▶ Stored data entries:

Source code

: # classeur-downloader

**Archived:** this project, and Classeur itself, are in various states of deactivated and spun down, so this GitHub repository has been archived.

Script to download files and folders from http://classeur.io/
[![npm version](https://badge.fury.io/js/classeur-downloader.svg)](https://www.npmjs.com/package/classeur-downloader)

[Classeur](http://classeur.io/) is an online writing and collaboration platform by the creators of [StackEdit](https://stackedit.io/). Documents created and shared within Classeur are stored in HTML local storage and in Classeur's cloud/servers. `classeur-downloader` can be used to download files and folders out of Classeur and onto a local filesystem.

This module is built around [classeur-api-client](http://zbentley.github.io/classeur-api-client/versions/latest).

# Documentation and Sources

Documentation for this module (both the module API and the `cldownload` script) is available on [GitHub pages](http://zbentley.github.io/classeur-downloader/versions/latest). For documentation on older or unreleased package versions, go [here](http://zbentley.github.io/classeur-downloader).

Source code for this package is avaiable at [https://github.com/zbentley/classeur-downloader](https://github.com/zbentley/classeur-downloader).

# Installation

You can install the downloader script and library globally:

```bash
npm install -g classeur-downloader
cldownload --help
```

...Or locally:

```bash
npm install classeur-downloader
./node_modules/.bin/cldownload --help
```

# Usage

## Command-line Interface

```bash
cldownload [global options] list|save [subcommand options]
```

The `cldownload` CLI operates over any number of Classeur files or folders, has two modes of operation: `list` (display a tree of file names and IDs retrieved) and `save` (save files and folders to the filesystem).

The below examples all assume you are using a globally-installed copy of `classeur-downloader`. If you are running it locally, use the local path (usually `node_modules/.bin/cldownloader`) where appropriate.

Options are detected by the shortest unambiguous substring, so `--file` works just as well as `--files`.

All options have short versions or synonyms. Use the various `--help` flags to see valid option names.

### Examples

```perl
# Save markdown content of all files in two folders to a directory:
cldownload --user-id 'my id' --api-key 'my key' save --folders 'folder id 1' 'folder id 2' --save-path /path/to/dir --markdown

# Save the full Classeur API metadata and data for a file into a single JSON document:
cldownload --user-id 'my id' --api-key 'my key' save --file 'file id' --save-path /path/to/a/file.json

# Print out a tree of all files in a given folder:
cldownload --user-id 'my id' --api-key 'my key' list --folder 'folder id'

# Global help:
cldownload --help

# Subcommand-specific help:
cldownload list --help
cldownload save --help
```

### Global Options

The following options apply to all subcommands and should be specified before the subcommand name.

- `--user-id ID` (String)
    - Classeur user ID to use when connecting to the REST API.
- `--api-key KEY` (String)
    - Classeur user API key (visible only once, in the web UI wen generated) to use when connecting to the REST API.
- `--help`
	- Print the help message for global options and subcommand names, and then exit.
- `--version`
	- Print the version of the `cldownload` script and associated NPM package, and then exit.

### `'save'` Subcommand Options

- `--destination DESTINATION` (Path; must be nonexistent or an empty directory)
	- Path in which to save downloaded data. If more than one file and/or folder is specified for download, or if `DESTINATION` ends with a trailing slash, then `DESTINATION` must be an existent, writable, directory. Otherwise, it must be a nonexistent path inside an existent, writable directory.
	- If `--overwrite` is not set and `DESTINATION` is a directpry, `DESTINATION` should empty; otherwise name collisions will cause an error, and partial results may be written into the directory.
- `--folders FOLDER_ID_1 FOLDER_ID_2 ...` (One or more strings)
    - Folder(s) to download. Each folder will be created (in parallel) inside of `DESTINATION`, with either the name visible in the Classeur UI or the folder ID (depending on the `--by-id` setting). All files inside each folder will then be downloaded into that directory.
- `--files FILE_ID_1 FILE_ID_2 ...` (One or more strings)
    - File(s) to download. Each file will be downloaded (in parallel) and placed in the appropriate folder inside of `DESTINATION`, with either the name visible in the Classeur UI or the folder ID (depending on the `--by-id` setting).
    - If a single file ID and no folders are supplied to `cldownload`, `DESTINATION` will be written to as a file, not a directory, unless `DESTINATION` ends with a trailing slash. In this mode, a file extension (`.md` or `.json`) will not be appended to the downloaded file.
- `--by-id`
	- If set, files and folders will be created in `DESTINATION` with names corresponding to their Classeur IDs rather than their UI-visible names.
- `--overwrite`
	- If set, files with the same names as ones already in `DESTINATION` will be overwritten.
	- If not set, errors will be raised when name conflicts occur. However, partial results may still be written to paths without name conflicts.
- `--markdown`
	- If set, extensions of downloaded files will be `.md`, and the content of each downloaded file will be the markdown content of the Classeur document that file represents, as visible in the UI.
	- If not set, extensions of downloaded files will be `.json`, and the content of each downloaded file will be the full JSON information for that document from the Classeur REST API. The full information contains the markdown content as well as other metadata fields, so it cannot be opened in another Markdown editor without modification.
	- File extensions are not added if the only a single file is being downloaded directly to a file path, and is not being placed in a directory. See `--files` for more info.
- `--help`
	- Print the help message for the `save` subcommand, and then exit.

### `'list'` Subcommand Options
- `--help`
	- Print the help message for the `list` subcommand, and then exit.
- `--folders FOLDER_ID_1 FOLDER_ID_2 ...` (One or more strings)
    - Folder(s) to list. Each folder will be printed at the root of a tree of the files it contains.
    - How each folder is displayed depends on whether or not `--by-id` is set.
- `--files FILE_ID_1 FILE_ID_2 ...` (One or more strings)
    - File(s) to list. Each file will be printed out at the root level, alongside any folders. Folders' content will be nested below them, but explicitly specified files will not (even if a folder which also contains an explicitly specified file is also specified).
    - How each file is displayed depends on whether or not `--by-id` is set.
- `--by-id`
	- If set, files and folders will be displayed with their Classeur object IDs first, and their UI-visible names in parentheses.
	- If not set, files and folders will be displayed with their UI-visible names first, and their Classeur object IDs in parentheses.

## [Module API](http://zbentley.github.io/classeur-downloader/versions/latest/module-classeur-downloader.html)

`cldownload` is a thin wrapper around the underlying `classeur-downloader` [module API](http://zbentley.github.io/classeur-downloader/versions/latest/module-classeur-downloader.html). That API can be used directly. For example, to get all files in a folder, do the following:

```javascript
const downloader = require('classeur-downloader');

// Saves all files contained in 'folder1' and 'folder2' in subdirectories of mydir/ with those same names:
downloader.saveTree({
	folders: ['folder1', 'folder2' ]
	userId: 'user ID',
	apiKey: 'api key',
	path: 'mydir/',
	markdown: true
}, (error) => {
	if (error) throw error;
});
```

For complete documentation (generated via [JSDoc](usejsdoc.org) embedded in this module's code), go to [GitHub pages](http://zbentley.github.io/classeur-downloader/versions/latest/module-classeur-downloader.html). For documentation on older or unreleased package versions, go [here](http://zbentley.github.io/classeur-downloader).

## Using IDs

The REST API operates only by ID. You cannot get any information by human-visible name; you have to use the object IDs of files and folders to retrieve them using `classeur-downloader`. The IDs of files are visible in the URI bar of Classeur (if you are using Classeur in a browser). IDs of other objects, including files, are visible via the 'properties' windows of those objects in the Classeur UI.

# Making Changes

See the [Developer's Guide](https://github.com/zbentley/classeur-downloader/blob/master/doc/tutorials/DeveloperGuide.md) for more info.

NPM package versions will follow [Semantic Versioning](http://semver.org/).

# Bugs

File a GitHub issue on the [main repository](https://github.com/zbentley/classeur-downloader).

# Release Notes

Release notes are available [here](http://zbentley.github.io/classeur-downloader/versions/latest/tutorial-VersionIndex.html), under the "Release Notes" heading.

▶ About this exercise: Give only the count of lines in the data that include the string "than".

▶ Exercise response: 2